= WHAT YOU SHOULD DO =
Task for the records below: please retype exactly and only the lines from the first through the one with "함수 전체에서 유효하다.", with every picture omitted.

[[ RECORDS FOR THIS TASK, beginning ]]

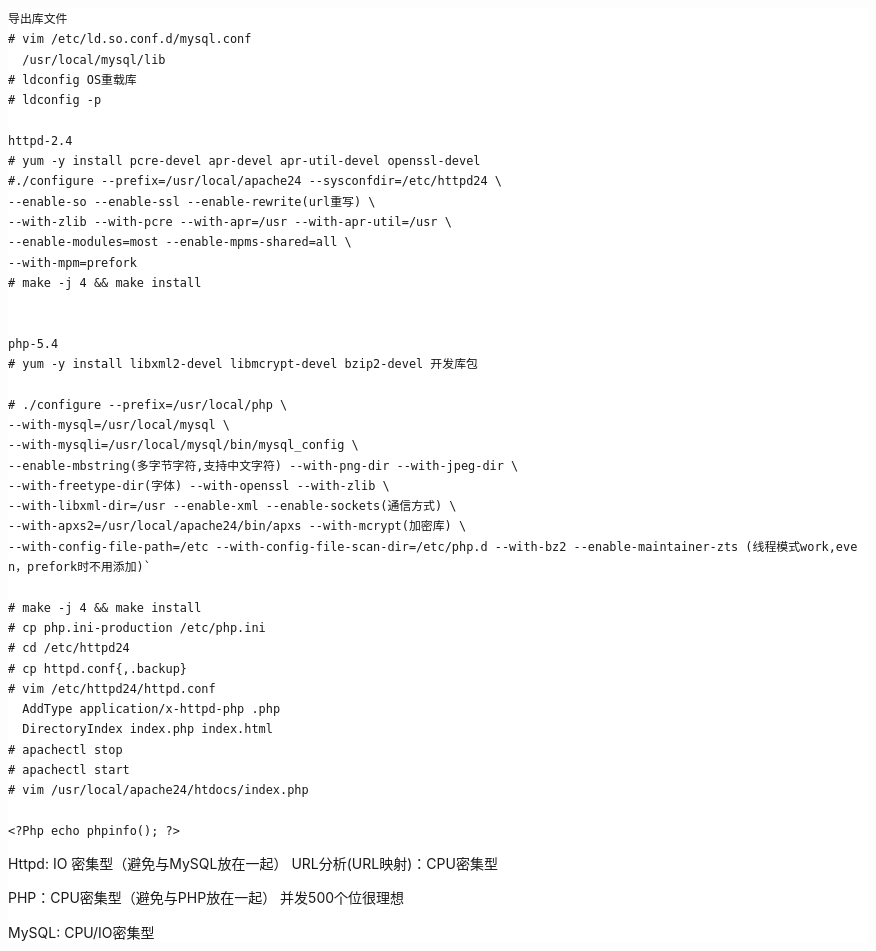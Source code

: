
 ``` shell
导出库文件
# vim /etc/ld.so.conf.d/mysql.conf
  /usr/local/mysql/lib
# ldconfig OS重载库
# ldconfig -p

httpd-2.4
# yum -y install pcre-devel apr-devel apr-util-devel openssl-devel
#./configure --prefix=/usr/local/apache24 --sysconfdir=/etc/httpd24 \
--enable-so --enable-ssl --enable-rewrite(url重写) \
--with-zlib --with-pcre --with-apr=/usr --with-apr-util=/usr \
--enable-modules=most --enable-mpms-shared=all \
--with-mpm=prefork
# make -j 4 && make install


php-5.4
# yum -y install libxml2-devel libmcrypt-devel bzip2-devel 开发库包

# ./configure --prefix=/usr/local/php \
--with-mysql=/usr/local/mysql \
--with-mysqli=/usr/local/mysql/bin/mysql_config \
--enable-mbstring(多字节字符,支持中文字符) --with-png-dir --with-jpeg-dir \
--with-freetype-dir(字体) --with-openssl --with-zlib \
--with-libxml-dir=/usr --enable-xml --enable-sockets(通信方式) \
--with-apxs2=/usr/local/apache24/bin/apxs --with-mcrypt(加密库) \
--with-config-file-path=/etc --with-config-file-scan-dir=/etc/php.d --with-bz2 --enable-maintainer-zts (线程模式work,even，prefork时不用添加)`

# make -j 4 && make install
# cp php.ini-production /etc/php.ini
# cd /etc/httpd24
# cp httpd.conf{,.backup}
# vim /etc/httpd24/httpd.conf
  AddType application/x-httpd-php .php
  DirectoryIndex index.php index.html
# apachectl stop
# apachectl start
# vim /usr/local/apache24/htdocs/index.php

<?Php echo phpinfo(); ?>

```

Httpd: IO 密集型（避免与MySQL放在一起）
  URL分析(URL映射)：CPU密集型

PHP：CPU密集型（避免与PHP放在一起）
  并发500个位很理想

MySQL: CPU/IO密集型
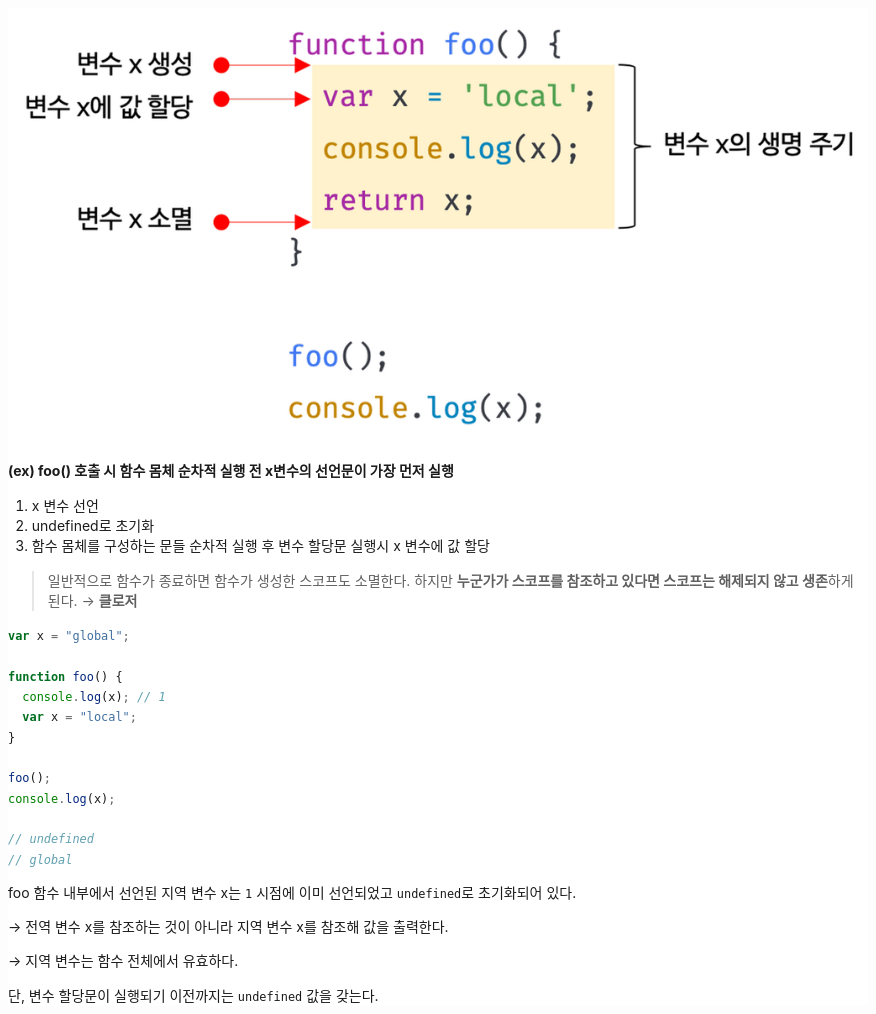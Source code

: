 ![image.png](/13스코프-18함수&일급객체/image/김혜수/image%201.png)

**(ex) foo() 호출 시 함수 몸체 순차적 실행 전 x변수의 선언문이 가장 먼저 실행**

1. x 변수 선언
2. undefined로 초기화
3. 함수 몸체를 구성하는 문들 순차적 실행 후 변수 할당문 실행시 x 변수에 값 할당

> 일반적으로 함수가 종료하면 함수가 생성한 스코프도 소멸한다.
> 하지만 **누군가가 스코프를 참조하고 있다면 스코프는 해제되지 않고 생존**하게 된다. → **클로저**

```jsx
var x = "global";

function foo() {
  console.log(x); // 1
  var x = "local";
}

foo();
console.log(x);

// undefined
// global
```

foo 함수 내부에서 선언된 지역 변수 x는 `1` 시점에 이미 선언되었고 `undefined`로 초기화되어 있다.

→ 전역 변수 x를 참조하는 것이 아니라 지역 변수 x를 참조해 값을 출력한다.

→ 지역 변수는 함수 전체에서 유효하다.

단, 변수 할당문이 실행되기 이전까지는 `undefined` 값을 갖는다.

[[ RECORDS FOR THIS TASK, end ]]

= TASK SOLUTION =
Source code

:
 ``` shell
导出库文件
# vim /etc/ld.so.conf.d/mysql.conf
  /usr/local/mysql/lib
# ldconfig OS重载库
# ldconfig -p

httpd-2.4
# yum -y install pcre-devel apr-devel apr-util-devel openssl-devel
#./configure --prefix=/usr/local/apache24 --sysconfdir=/etc/httpd24 \
--enable-so --enable-ssl --enable-rewrite(url重写) \
--with-zlib --with-pcre --with-apr=/usr --with-apr-util=/usr \
--enable-modules=most --enable-mpms-shared=all \
--with-mpm=prefork
# make -j 4 && make install


php-5.4
# yum -y install libxml2-devel libmcrypt-devel bzip2-devel 开发库包

# ./configure --prefix=/usr/local/php \
--with-mysql=/usr/local/mysql \
--with-mysqli=/usr/local/mysql/bin/mysql_config \
--enable-mbstring(多字节字符,支持中文字符) --with-png-dir --with-jpeg-dir \
--with-freetype-dir(字体) --with-openssl --with-zlib \
--with-libxml-dir=/usr --enable-xml --enable-sockets(通信方式) \
--with-apxs2=/usr/local/apache24/bin/apxs --with-mcrypt(加密库) \
--with-config-file-path=/etc --with-config-file-scan-dir=/etc/php.d --with-bz2 --enable-maintainer-zts (线程模式work,even，prefork时不用添加)`

# make -j 4 && make install
# cp php.ini-production /etc/php.ini
# cd /etc/httpd24
# cp httpd.conf{,.backup}
# vim /etc/httpd24/httpd.conf
  AddType application/x-httpd-php .php
  DirectoryIndex index.php index.html
# apachectl stop
# apachectl start
# vim /usr/local/apache24/htdocs/index.php

<?Php echo phpinfo(); ?>

```

Httpd: IO 密集型（避免与MySQL放在一起）
  URL分析(URL映射)：CPU密集型

PHP：CPU密集型（避免与PHP放在一起）
  并发500个位很理想

MySQL: CPU/IO密集型
Source code

: ![image.png](/13스코프-18함수&일급객체/image/김혜수/image%201.png)

**(ex) foo() 호출 시 함수 몸체 순차적 실행 전 x변수의 선언문이 가장 먼저 실행**

1. x 변수 선언
2. undefined로 초기화
3. 함수 몸체를 구성하는 문들 순차적 실행 후 변수 할당문 실행시 x 변수에 값 할당

> 일반적으로 함수가 종료하면 함수가 생성한 스코프도 소멸한다.
> 하지만 **누군가가 스코프를 참조하고 있다면 스코프는 해제되지 않고 생존**하게 된다. → **클로저**

```jsx
var x = "global";

function foo() {
  console.log(x); // 1
  var x = "local";
}

foo();
console.log(x);

// undefined
// global
```

foo 함수 내부에서 선언된 지역 변수 x는 `1` 시점에 이미 선언되었고 `undefined`로 초기화되어 있다.

→ 전역 변수 x를 참조하는 것이 아니라 지역 변수 x를 참조해 값을 출력한다.

→ 지역 변수는 함수 전체에서 유효하다.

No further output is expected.